二人目は鈴木琢未。1995年東京生まれ。多摩美術大学大学院美術研究科博士前期課程 修了。学生時代から注目し、公募「日本の絵画2016」入選展(永井画廊/東京)、「グループ ホライゾン」(髙島屋) 、新生堂やGallery MUMONでの個展・グループ展などで見るちょっと毒気のある作品が好きで、私の企画展にも何度も参加してもらっている。

鈴木琢未《告ぐ》画像

鈴木琢未《告ぐ》

「自分の内面と外の世界をテーマに、痛みや傷、孤独感といった感覚を掘り下げていきたいと思いながら制作しています。社会や現実が隠す美的なものをこれからも絶えず追求していきたい」と言う。出身は日本画だが、以下のような考え方で多様な展開をしている。「多摩美では日本画を専攻しており、学生の時は日本画材を用いて人物画を中心に制作していました。大学4年生の時に千住博先生の日本画門下グループにお誘いいただき、多種多様なグループメンバーの作家方の作品に触れ、日本画という言葉のしがらみから解放されました。そこから私も日本画材にこだわることなく、その時々に描くモチーフの種類や作品のスタイルによって画材を変え、今に至ります。画材の持つそれぞれの特性を活かし、且つ、自分が得た感動を真摯に画面に写し取ることを心がけています。」

鈴木琢未《Life》画像

鈴木琢未《Life》

三人目は桜井旭。1996年兵庫県明石市生まれ。金沢美術工芸大学美術工芸学部美術科油画専攻を卒業し、同大大学院美術工芸研究科博士後期課程絵画分野在籍。学部時代から積極的に活動し三菱商事アート・ゲート・プログラム奨学生、神山財団 芸術支援プログラム 第7期生、アートオリンピア2022学生賞、金沢美術工芸大学卒業・修了制作展KANABIクリエイティブ賞2021 学長賞(作品買上げ)、FACE2022入選。その間個展5回、グループ展には数えきれないくらい参加するなど驚異的な発表を継続している。

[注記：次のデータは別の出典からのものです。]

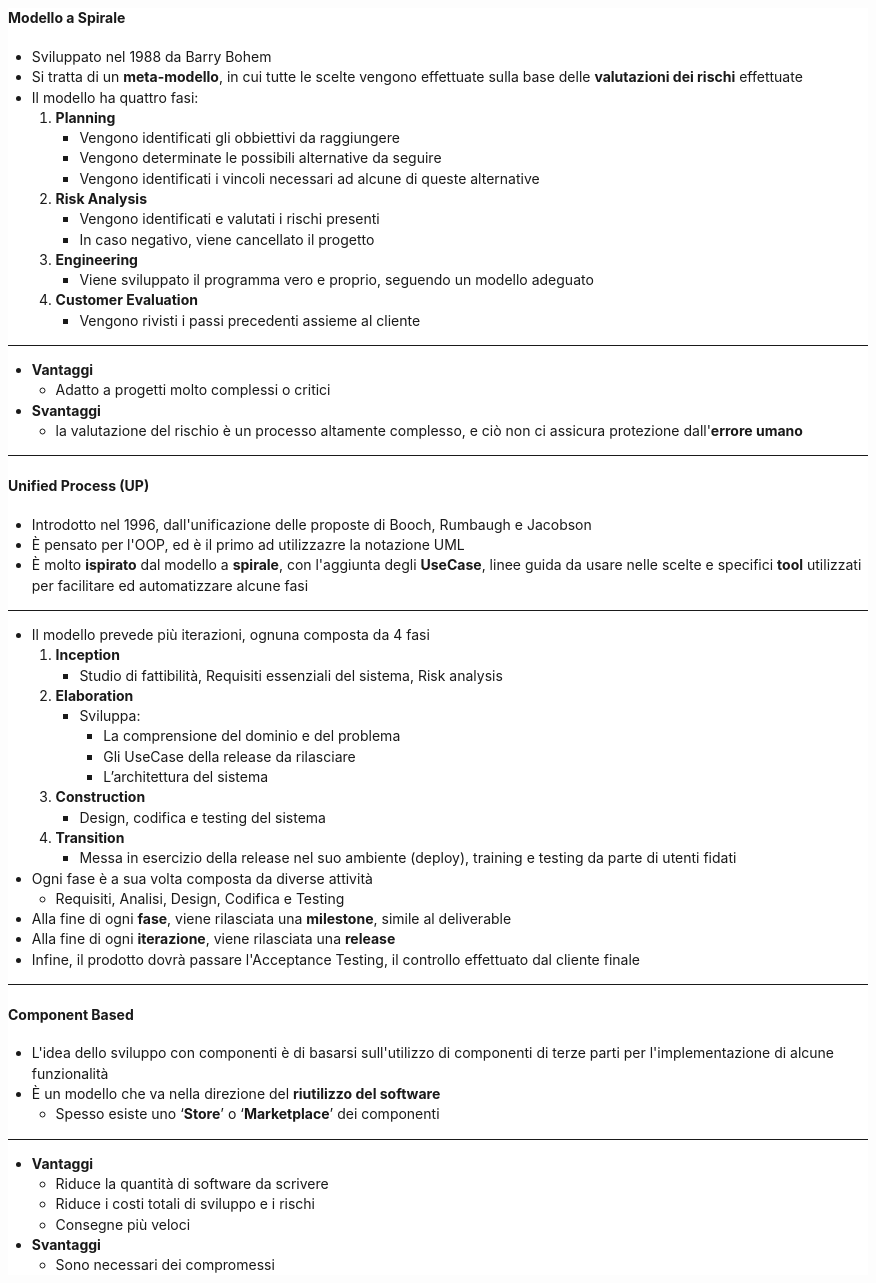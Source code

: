 #### Modello a Spirale
+ Sviluppato nel 1988 da Barry Bohem
+ Si tratta di un **meta-modello**, in cui tutte le scelte vengono effettuate sulla base delle **valutazioni dei rischi** effettuate
+ Il modello ha quattro fasi:
	1. **Planning**
		+ Vengono identificati gli obbiettivi da raggiungere
		+ Vengono determinate le possibili alternative da seguire
		+ Vengono identificati i vincoli necessari ad alcune di queste alternative
	2. **Risk Analysis**
		+ Vengono identificati e valutati i rischi presenti
		+ In caso negativo, viene cancellato il progetto
	 3. **Engineering**
		 + Viene sviluppato il programma vero e proprio, seguendo un modello adeguato
	4. **Customer Evaluation**
		+ Vengono rivisti i passi precedenti assieme al cliente
---
+ **Vantaggi**
	+ Adatto a progetti molto complessi o critici	
+ **Svantaggi**
	+ la valutazione del rischio è un processo altamente complesso, e ciò non ci assicura protezione dall'**errore umano**
---
#### Unified Process (UP)
+ Introdotto nel 1996, dall'unificazione delle proposte di Booch, Rumbaugh e Jacobson
+ È pensato per l'OOP, ed è il primo ad utilizzazre la notazione UML
+ È molto **ispirato** dal modello a **spirale**, con l'aggiunta degli **UseCase**, linee guida da usare nelle scelte e specifici **tool** utilizzati per facilitare ed automatizzare alcune fasi
---
+ Il modello prevede più iterazioni, ognuna composta da 4 fasi
	1. **Inception**
		+ Studio di fattibilità, Requisiti essenziali del sistema, Risk analysis 
	2. **Elaboration**
		+ Sviluppa: 
			- La comprensione del dominio e del problema 
			- Gli UseCase della release da rilasciare 
			- L’architettura del sistema 
	3. **Construction**
		+ Design, codifica e testing del sistema
	4. **Transition**
		+ Messa in esercizio della release nel suo ambiente (deploy), training e testing da parte di utenti fidati
+ Ogni fase è a sua volta composta da diverse attività
	+ Requisiti, Analisi, Design, Codifica e Testing
+ Alla fine di ogni **fase**, viene rilasciata una **milestone**, simile al deliverable
+ Alla fine di ogni **iterazione**, viene rilasciata una **release**
+ Infine, il prodotto dovrà passare l'Acceptance Testing, il controllo effettuato dal cliente finale
---
#### Component Based
+ L'idea dello sviluppo con componenti è di basarsi sull'utilizzo di componenti di terze parti per l'implementazione di alcune funzionalità
+ È un modello che va nella direzione del **riutilizzo del software** 
	+ Spesso esiste uno ‘**Store**’ o ‘**Marketplace**’ dei componenti
---
+ **Vantaggi**
	+ Riduce la quantità di software da scrivere 
	+ Riduce i costi totali di sviluppo e i rischi 
	+ Consegne più veloci
+ **Svantaggi**
	+ Sono necessari dei compromessi 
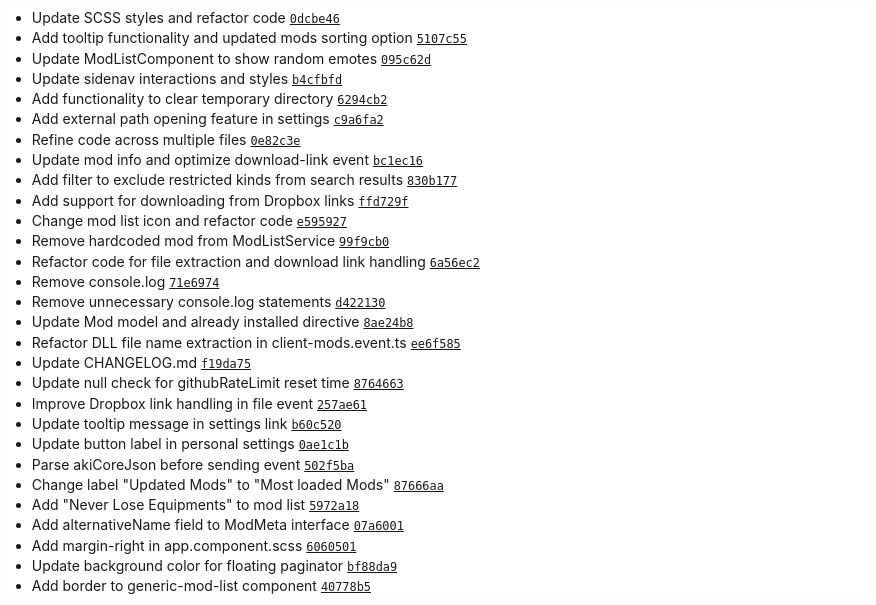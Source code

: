 - Update SCSS styles and refactor code [`0dcbe46`](https://github.com/SchraderR/sp-tarkov-client/commit/0dcbe4670112e5500c872568f0938a82a8f02305)
- Add tooltip functionality and updated mods sorting option [`5107c55`](https://github.com/SchraderR/sp-tarkov-client/commit/5107c55eeaeb238660cbe44048acdddc5860ce16)
- Update ModListComponent to show random emotes [`095c62d`](https://github.com/SchraderR/sp-tarkov-client/commit/095c62ddef2e87d8486116f8ad2578a3e7e5daa7)
- Update sidenav interactions and styles [`b4cfbfd`](https://github.com/SchraderR/sp-tarkov-client/commit/b4cfbfdf1564b9f594bfa19514e845943078c40b)
- Add functionality to clear temporary directory [`6294cb2`](https://github.com/SchraderR/sp-tarkov-client/commit/6294cb233d36a17a531b0e142a8c9a005d1788a2)
- Add external path opening feature in settings [`c9a6fa2`](https://github.com/SchraderR/sp-tarkov-client/commit/c9a6fa23737209b593193f0a3efe67fb7b11c13f)
- Refine code across multiple files [`0e82c3e`](https://github.com/SchraderR/sp-tarkov-client/commit/0e82c3eb65c8d2da6a5b6697a048759aaf5ec56d)
- Update mod info and optimize download-link event [`bc1ec16`](https://github.com/SchraderR/sp-tarkov-client/commit/bc1ec1624ad579f15d8ae00b636ce1d6f3524ad2)
- Add filter to exclude restricted kinds from search results [`830b177`](https://github.com/SchraderR/sp-tarkov-client/commit/830b177d28f47b16d5c5ca34ea0684c5385eff9e)
- Add support for downloading from Dropbox links [`ffd729f`](https://github.com/SchraderR/sp-tarkov-client/commit/ffd729fe7fcb28d2b6a6d4293691f6ae74cc6955)
- Change mod list icon and refactor code [`e595927`](https://github.com/SchraderR/sp-tarkov-client/commit/e5959276715481e0342b7257c1a813d7fa63a1e4)
- Remove hardcoded mod from ModListService [`99f9cb0`](https://github.com/SchraderR/sp-tarkov-client/commit/99f9cb050c0f3f30e447dadbd3c779943b4eb115)
- Refactor code for file extraction and download link handling [`6a56ec2`](https://github.com/SchraderR/sp-tarkov-client/commit/6a56ec21bc4c07352a8f406ebf54b25fa7dca6c6)
- Remove console.log [`71e6974`](https://github.com/SchraderR/sp-tarkov-client/commit/71e697427c821c01f52a088119b08fecbc829cb6)
- Remove unnecessary console.log statements [`d422130`](https://github.com/SchraderR/sp-tarkov-client/commit/d422130adc8bc52f2f3668e15dfce898b9b62e91)
- Update Mod model and already installed directive [`8ae24b8`](https://github.com/SchraderR/sp-tarkov-client/commit/8ae24b8f435228e80e5d34926c5713d78513a294)
- Refactor DLL file name extraction in client-mods.event.ts [`ee6f585`](https://github.com/SchraderR/sp-tarkov-client/commit/ee6f5853c9e2c9bf3c5af3181c7d2c04c49500ee)
- Update CHANGELOG.md [`f19da75`](https://github.com/SchraderR/sp-tarkov-client/commit/f19da7549e812cd459758b21d04822641b7f164d)
- Update null check for githubRateLimit reset time [`8764663`](https://github.com/SchraderR/sp-tarkov-client/commit/87646634bd0de499dadd188ca88943ec2a2d9eb4)
- Improve Dropbox link handling in file event [`257ae61`](https://github.com/SchraderR/sp-tarkov-client/commit/257ae61eec9883f40102fa05498df8cf122a496b)
- Update tooltip message in settings link [`b60c520`](https://github.com/SchraderR/sp-tarkov-client/commit/b60c52068442a25d3a3e7a83432740c653a55693)
- Update button label in personal settings [`0ae1c1b`](https://github.com/SchraderR/sp-tarkov-client/commit/0ae1c1b25122460aeb0e943e43fddae5927b1ad0)
- Parse akiCoreJson before sending event [`502f5ba`](https://github.com/SchraderR/sp-tarkov-client/commit/502f5ba2ebb72ef4660c9fc772f41944df6a239b)
- Change label "Updated Mods" to "Most loaded Mods" [`87666aa`](https://github.com/SchraderR/sp-tarkov-client/commit/87666aa416829b81c802fe7ffacbbd1c7589a3a2)
- Add "Never Lose Equipments" to mod list [`5972a18`](https://github.com/SchraderR/sp-tarkov-client/commit/5972a18c81aaf3e5f89df5a6fa7918c6a0f17b01)
- Add alternativeName field to ModMeta interface [`07a6001`](https://github.com/SchraderR/sp-tarkov-client/commit/07a60013801bb379f9950d402ee28ecc73300bc3)
- Add margin-right in app.component.scss [`6060501`](https://github.com/SchraderR/sp-tarkov-client/commit/60605016b742db8aae3623d5547b3860c123256d)
- Update background color for floating paginator [`bf88da9`](https://github.com/SchraderR/sp-tarkov-client/commit/bf88da9b68fa21874e201756b463ea406e3e7cc7)
- Add border to generic-mod-list component [`40778b5`](https://github.com/SchraderR/sp-tarkov-client/commit/40778b50348b6aef3cf0d9225eed806db6048c8b)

桜井旭《The disappearing city Ⅷ》画像

桜井旭《The disappearing city Ⅷ》

制作にあたっては「現場での写生を軸とした作品制作を心がけています。写実とは、リアルとは何なのか考えていく中で、写真を用いず現場での観察のみを手がかりに制作する方法に至りました。徹底した現場制作には様々な制約が伴います。それらを包含した表現にリアリティーの多元性を見出し、自身の研究テーマを『多元的リアリティーの絵画表現』としました。今後はアーティスト・イン・レジデンスや留学の機会などを使って積極的に動きたいと考えています。様々な場所に赴き、私自身も予期しない出会いやコミュニケーション、出来事から影響されることを期待しています。今後はアートマーケットに限らない幅広い活動(壁画制作や風景画・肖像画などの依頼等)もしていきたいと考えています」と言う。

桜井旭《新しいアトリエの窓》画像

桜井旭《新しいアトリエの窓》

山本 冬彦
保険会社勤務などのサラリーマン生活を40余年続けた間、趣味として毎週末銀座・京橋界隈のギャラリー巡りをし、その時々の若手作家を購入し続けたサラリーマンコレクター。2012年放送大学学園・理事を最後に退官し現在は銀座に隠居。2010年佐藤美術館で「山本冬彦コレクション展:サラリーマンコレクター30年の軌跡」を開催。著書『週末はギャラリーめぐり』(筑摩新書)。